[Java] Validity of `tx.get()` futures not waiting to complete before `tx.commit()` being called

(gaurav) #1


Is the pattern followed by the code snippet below a valid one? (it could be that there are better ways to achieve same result, but right now, I am trying to validate this pattern).

Here, it is ensured that the calls on underlying C client library are called inline in function body. Just that the function does not wait for those read futures to be complete.

What I am not sure is that the underlying C library’s will either (a) block commit call till all these read futures are ready or (b) if it will go ahead with commit call and set the read futures later (probably does not make sense) or (c) it will throw exception if there are pending read operations when commit is called. -> {
    final CompletableFuture<byte[]> f1 = tx.get(new Tuple().add("a").pack());
    final CompletableFuture<byte[]> f2 = tx.get(new Tuple().add("b").pack());
    final CompletableFuture<byte[]> f3 = tx.get(new Tuple().add("c").pack());
    // ... may be even try to read more values based on above result / or perform some set().
    return CompletableFuture.allOf(f1, f2, f3);


(Clement Pang) #2

It is valid to commit the transaction before the read returns, the reads will all have the same read version (the first read will trigger getting that) and hence you will get the proper snapshot isolation (side topic, for reads to be linearizable, having the read version is critical). Of course with this you can’t do anything with the results that were read (in the same transaction) if you have already committed the transaction. If the read took a long time (to reach the proper servers for instance), it could throw a past version since the read version is already beyond 5 seconds ago.

(gaurav) #3

Thanks Clement! I have a few more questions (as I had almost convinced myself that above pattern has to be illegal).
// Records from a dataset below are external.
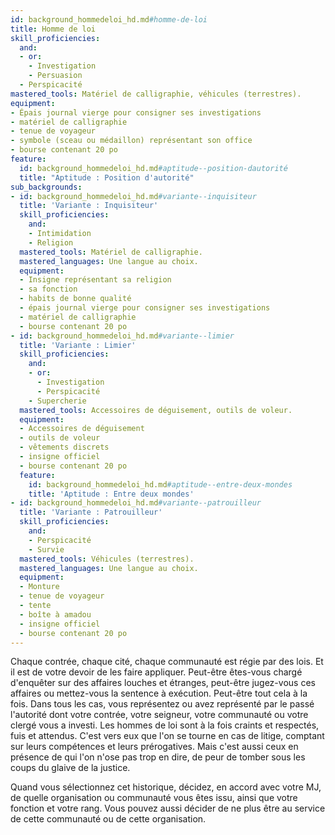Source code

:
```yaml
---
id: background_hommedeloi_hd.md#homme-de-loi
title: Homme de loi
skill_proficiencies:
  and:
  - or:
    - Investigation
    - Persuasion
  - Perspicacité
mastered_tools: Matériel de calligraphie, véhicules (terrestres).
equipment:
- Épais journal vierge pour consigner ses investigations
- matériel de calligraphie
- tenue de voyageur
- symbole (sceau ou médaillon) représentant son office
- bourse contenant 20 po
feature:
  id: background_hommedeloi_hd.md#aptitude--position-dautorité
  title: "Aptitude : Position d'autorité"
sub_backgrounds:
- id: background_hommedeloi_hd.md#variante--inquisiteur
  title: 'Variante : Inquisiteur'
  skill_proficiencies:
    and:
    - Intimidation
    - Religion
  mastered_tools: Matériel de calligraphie.
  mastered_languages: Une langue au choix.
  equipment:
  - Insigne représentant sa religion
  - sa fonction
  - habits de bonne qualité
  - épais journal vierge pour consigner ses investigations
  - matériel de calligraphie
  - bourse contenant 20 po
- id: background_hommedeloi_hd.md#variante--limier
  title: 'Variante : Limier'
  skill_proficiencies:
    and:
    - or:
      - Investigation
      - Perspicacité
    - Supercherie
  mastered_tools: Accessoires de déguisement, outils de voleur.
  equipment:
  - Accessoires de déguisement
  - outils de voleur
  - vêtements discrets
  - insigne officiel
  - bourse contenant 20 po
  feature:
    id: background_hommedeloi_hd.md#aptitude--entre-deux-mondes
    title: 'Aptitude : Entre deux mondes'
- id: background_hommedeloi_hd.md#variante--patrouilleur
  title: 'Variante : Patrouilleur'
  skill_proficiencies:
    and:
    - Perspicacité
    - Survie
  mastered_tools: Véhicules (terrestres).
  mastered_languages: Une langue au choix.
  equipment:
  - Monture
  - tenue de voyageur
  - tente
  - boîte à amadou
  - insigne officiel
  - bourse contenant 20 po
---
```


Chaque contrée, chaque cité, chaque communauté est régie par des lois. Et il est de votre devoir de les faire appliquer. Peut-être êtes-vous chargé d'enquêter sur des affaires louches et étranges, peut-être jugez-vous ces affaires ou mettez-vous la sentence à exécution. Peut-être tout cela à la fois. Dans tous les cas, vous représentez ou avez représenté par le passé l'autorité dont votre contrée, votre seigneur, votre communauté ou votre clergé vous a investi. Les hommes de loi sont à la fois craints et respectés, fuis et attendus. C'est vers eux que l'on se tourne en cas de litige, comptant sur leurs compétences et leurs prérogatives. Mais c'est aussi ceux en présence de qui l'on n'ose pas trop en dire, de peur de tomber sous les coups du glaive de la justice.

Quand vous sélectionnez cet historique, décidez, en accord avec votre MJ, de quelle organisation ou communauté vous êtes issu, ainsi que votre fonction et votre rang. Vous pouvez aussi décider de ne plus être au service de cette communauté ou de cette organisation.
  • What if the transaction is closed and committed before the reads have completed by the client library? Would’n’t the C library free up resources of transaction on close(), thereby making it problematic for earlier read() calls to complete?
  • What if there were conflicts on server with the reads issued in the transaction? Since the transaction commit() is responsible for conflict checking, once that call is completed, there will be no further conflict checks on reads issued via committed transaction. (Note: reads are not made on snapshot() of db and hence stronger consistency conflict check rules should be applied).

I am thinking of a following history of events:
– tx1.create()
– tx2.create()
– future(
– future( (this call is not even sent to server yet by client thread)
– a = (future completed)
– tx1.commit()
– tx2.write(b)
– tx2.commit()
– b = (call gets launched and completed)

Thanks for hinting the snapshot direction - it is interesting to ask the original question assuming that reads() were issued on snapshot of database.

PS: Is there a help section that can explain the precise semantics of what constitutes a conflict in FDB? I am basing above questions from this text from Dev Guide where it says that if any value read during a transaction is modified by any other transaction committed before this one does, it will be considered as a conflict.
When the transaction is ready to be committed, the FoundationDB cluster checks that it does not conflict with any previously committed transaction (i.e. that no value read by a transaction has been modified by another transaction since the read occurred) and, if it does conflict, rejects it.


(Alex Miller) #4

Note that read-only transactions are serialized as of the read version, and not when commit is called. Unless you add a write conflict range to your transaction, calling commit() will be a no-op. The .snapshot() method gives you a way to do reads such that they don’t add read conflict ranges.

That pretty much is it. Each transaction has a read conflict set and a write conflict set. Transactions can commit if there haven’t been any writes to the database between their read version and commit version that intersect with their read set. If they commit, then their write conflict set is remembered for future batches of transactions that might conflict with the now-committed transaction.

There’s nothing special about the way FDB handles this than other databases, so reading other sources works equally well. I found these notes from Rensselaer Polytechnic Institute to be moderately easy to follow. For a formal treatment of the topic, I’d suggest Database Systems: The Complete Book by Garcia-Molina, Ullman, and Widom, Chapter 18. If you prefer watching a lecture, then I’d recommend Andy Pavlo’s CMU Database Systems - 19 Timestamp Ordering Concurrency Control.

(gaurav) #5

Thank you Alex. Appreciate the clarifications and further pointers!

(A.J. Beamon) #6

I believe it’s the case that the commit call will block until the reads all complete.